Start of Information

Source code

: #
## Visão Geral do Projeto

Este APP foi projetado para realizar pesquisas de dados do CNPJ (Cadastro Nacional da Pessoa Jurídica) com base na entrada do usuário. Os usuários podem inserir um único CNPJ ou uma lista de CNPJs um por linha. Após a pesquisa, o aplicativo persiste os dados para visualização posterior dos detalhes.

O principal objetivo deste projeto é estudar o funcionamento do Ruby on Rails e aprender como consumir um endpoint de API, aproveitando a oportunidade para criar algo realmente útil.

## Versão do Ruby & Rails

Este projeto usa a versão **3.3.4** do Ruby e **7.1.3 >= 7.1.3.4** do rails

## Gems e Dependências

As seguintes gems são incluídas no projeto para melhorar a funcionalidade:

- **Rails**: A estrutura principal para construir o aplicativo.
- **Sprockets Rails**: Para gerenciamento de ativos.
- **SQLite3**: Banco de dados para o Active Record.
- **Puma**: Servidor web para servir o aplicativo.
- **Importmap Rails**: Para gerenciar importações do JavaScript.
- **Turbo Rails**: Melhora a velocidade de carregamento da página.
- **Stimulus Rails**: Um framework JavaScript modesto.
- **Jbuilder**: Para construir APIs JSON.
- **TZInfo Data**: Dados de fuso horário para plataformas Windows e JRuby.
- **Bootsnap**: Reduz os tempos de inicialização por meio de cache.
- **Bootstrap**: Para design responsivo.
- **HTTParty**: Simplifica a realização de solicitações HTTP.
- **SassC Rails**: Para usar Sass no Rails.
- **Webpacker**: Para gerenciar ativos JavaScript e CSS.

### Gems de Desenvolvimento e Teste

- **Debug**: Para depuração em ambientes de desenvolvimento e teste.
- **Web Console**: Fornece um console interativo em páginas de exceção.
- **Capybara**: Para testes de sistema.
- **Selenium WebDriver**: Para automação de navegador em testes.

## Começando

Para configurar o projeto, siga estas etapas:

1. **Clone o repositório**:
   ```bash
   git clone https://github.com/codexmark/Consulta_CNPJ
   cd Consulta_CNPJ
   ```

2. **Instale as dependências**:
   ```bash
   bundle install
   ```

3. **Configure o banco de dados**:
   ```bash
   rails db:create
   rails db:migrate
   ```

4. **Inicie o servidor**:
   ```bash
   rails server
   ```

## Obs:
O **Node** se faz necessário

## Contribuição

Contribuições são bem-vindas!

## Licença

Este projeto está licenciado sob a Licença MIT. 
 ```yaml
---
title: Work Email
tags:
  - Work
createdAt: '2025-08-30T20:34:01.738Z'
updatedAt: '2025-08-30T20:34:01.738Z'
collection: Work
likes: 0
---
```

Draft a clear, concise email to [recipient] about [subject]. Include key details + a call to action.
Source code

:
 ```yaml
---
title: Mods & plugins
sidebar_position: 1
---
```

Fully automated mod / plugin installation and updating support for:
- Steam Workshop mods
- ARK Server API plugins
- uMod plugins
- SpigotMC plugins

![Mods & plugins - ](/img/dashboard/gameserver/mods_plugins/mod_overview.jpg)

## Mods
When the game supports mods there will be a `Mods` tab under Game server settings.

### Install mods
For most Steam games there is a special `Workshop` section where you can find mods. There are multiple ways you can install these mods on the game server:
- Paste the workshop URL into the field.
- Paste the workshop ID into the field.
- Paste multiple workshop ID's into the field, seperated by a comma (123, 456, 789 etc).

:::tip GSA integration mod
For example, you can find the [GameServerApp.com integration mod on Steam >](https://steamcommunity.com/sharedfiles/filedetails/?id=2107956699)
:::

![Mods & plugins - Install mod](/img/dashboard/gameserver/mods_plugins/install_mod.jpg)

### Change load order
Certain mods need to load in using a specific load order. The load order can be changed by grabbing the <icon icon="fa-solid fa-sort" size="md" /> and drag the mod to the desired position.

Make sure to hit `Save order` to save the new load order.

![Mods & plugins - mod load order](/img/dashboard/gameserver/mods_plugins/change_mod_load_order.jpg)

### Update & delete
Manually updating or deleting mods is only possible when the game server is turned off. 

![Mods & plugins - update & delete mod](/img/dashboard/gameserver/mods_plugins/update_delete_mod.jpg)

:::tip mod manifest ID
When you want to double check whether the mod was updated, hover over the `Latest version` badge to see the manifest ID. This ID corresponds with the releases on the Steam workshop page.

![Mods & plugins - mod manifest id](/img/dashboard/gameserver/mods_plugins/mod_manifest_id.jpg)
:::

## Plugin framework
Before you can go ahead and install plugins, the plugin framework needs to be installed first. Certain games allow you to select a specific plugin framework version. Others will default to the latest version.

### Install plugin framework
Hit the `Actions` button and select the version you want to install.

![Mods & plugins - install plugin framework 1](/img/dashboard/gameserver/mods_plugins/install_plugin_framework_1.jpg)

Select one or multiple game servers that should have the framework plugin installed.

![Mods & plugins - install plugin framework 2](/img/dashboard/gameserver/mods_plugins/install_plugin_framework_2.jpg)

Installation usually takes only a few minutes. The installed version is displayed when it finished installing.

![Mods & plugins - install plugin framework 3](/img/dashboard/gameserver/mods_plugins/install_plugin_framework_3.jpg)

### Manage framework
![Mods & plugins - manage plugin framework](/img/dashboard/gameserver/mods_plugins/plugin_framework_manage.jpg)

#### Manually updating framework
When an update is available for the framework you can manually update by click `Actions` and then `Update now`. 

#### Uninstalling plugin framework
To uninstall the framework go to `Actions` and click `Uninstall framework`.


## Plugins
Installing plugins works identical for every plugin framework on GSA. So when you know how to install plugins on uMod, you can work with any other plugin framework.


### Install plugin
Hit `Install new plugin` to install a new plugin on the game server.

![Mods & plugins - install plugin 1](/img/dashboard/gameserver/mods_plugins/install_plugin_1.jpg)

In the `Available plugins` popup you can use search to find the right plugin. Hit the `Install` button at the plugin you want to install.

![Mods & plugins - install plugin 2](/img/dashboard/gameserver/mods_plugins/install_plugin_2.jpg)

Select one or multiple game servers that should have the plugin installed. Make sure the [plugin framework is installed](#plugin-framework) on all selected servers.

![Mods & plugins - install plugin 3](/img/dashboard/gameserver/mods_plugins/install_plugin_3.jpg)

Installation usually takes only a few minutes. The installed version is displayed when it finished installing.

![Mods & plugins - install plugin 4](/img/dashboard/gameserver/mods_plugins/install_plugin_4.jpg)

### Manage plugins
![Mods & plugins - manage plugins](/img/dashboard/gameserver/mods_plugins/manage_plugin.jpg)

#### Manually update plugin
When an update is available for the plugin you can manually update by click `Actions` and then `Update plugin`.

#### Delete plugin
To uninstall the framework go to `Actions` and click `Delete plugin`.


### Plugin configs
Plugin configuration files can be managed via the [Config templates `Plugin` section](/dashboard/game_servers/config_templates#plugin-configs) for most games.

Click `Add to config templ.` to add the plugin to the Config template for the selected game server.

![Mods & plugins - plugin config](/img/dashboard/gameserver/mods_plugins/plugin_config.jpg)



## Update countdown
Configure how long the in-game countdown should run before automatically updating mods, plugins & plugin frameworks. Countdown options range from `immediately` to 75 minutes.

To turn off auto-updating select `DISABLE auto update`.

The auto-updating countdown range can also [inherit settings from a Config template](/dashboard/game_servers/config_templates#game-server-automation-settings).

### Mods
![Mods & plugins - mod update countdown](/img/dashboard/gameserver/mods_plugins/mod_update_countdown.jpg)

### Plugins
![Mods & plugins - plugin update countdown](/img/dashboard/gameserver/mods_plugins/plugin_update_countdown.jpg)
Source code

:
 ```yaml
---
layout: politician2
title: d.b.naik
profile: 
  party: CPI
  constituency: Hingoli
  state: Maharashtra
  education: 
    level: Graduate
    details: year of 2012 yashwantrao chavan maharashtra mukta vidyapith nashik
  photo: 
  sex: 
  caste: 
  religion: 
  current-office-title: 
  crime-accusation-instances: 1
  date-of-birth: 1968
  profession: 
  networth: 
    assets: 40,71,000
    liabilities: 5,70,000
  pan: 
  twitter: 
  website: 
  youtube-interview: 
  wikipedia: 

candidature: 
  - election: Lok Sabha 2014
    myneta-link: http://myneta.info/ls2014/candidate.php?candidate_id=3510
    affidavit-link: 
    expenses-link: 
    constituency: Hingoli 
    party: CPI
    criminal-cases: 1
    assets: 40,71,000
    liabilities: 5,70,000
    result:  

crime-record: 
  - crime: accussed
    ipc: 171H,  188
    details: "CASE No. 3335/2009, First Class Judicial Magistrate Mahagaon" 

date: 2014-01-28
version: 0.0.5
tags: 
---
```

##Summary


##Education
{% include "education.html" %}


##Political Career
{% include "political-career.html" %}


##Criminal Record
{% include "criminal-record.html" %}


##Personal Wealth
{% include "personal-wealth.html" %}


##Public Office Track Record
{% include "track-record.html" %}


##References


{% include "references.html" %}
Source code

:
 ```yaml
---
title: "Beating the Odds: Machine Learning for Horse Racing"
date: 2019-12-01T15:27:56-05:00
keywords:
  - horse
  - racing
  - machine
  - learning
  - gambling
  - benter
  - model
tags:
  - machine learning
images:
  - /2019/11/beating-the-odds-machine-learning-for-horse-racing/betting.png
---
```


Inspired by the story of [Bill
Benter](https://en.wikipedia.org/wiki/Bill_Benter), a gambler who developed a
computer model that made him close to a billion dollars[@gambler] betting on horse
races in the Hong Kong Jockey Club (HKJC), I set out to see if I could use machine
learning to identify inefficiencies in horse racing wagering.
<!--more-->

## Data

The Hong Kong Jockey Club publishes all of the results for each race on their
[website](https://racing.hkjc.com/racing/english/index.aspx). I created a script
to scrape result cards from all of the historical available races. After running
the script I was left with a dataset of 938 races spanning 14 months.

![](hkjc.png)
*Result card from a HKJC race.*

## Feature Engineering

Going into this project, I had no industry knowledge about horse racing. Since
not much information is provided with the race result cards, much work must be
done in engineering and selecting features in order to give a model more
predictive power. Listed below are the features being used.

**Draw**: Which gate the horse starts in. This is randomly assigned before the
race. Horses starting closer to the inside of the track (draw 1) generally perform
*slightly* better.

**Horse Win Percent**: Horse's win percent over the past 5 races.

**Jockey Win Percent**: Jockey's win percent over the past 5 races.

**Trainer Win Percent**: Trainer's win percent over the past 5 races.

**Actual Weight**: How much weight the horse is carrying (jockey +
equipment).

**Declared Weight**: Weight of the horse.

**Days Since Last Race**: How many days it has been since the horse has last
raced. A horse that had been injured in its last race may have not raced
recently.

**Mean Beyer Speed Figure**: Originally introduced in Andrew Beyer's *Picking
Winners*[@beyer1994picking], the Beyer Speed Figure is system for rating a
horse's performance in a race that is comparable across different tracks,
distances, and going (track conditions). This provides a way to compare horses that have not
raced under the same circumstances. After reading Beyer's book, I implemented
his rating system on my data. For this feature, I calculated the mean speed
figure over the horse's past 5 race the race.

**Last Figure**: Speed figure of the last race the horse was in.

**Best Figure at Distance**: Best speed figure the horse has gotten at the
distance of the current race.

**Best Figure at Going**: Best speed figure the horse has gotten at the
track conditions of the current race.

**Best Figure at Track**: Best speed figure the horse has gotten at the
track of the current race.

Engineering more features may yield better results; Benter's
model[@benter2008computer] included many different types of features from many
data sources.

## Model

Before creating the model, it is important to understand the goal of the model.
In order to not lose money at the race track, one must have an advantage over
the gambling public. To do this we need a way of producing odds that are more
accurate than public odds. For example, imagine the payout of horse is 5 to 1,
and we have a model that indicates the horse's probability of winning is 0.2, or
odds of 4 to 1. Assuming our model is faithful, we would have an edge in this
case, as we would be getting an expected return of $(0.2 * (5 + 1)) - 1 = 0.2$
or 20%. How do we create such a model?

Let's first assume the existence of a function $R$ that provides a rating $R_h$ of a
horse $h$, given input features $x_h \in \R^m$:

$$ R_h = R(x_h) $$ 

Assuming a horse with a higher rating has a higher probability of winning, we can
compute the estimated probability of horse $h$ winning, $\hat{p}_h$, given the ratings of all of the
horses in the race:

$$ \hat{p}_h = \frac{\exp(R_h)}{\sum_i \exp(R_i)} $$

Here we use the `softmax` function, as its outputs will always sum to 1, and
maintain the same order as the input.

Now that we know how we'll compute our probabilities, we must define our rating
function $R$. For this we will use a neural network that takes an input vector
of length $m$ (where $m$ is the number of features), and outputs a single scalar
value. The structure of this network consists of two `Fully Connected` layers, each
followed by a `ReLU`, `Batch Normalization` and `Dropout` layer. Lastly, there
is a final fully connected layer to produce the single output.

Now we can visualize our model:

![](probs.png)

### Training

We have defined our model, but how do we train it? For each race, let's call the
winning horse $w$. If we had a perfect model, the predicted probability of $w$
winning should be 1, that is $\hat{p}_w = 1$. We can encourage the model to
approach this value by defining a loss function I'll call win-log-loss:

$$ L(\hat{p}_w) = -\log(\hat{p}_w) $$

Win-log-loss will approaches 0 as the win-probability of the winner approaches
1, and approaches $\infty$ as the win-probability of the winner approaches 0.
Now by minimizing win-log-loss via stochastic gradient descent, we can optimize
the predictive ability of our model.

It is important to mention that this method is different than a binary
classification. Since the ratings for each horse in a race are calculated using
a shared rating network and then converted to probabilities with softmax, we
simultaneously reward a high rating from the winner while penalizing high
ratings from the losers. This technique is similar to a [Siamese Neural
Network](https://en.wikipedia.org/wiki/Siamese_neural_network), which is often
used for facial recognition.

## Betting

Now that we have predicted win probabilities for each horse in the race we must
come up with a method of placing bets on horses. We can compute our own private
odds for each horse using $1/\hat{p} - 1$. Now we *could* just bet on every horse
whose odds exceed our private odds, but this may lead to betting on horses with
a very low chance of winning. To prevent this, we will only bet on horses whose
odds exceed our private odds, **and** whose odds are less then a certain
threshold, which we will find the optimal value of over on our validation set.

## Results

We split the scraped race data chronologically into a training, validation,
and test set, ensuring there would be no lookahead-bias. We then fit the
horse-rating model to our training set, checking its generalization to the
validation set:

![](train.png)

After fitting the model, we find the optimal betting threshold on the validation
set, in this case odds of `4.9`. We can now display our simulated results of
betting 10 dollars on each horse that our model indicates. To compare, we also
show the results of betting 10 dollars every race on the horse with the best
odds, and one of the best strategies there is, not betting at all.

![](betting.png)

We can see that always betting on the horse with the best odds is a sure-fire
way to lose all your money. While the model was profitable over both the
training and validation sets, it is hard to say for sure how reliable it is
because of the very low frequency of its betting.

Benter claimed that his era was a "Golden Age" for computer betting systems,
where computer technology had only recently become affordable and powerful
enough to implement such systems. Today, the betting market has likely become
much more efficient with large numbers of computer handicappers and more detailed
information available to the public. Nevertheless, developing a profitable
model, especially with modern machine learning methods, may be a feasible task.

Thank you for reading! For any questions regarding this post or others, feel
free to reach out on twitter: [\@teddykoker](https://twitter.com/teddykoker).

End of Information

Directions =
Using the data above, restate word for word the lines from its opening line through the line that contains "Este APP foi", and no more.

Output below =
Source code

: #
## Visão Geral do Projeto

Este APP foi projetado para realizar pesquisas de dados do CNPJ (Cadastro Nacional da Pessoa Jurídica) com base na entrada do usuário. Os usuários podem inserir um único CNPJ ou uma lista de CNPJs um por linha. Após a pesquisa, o aplicativo persiste os dados para visualização posterior dos detalhes.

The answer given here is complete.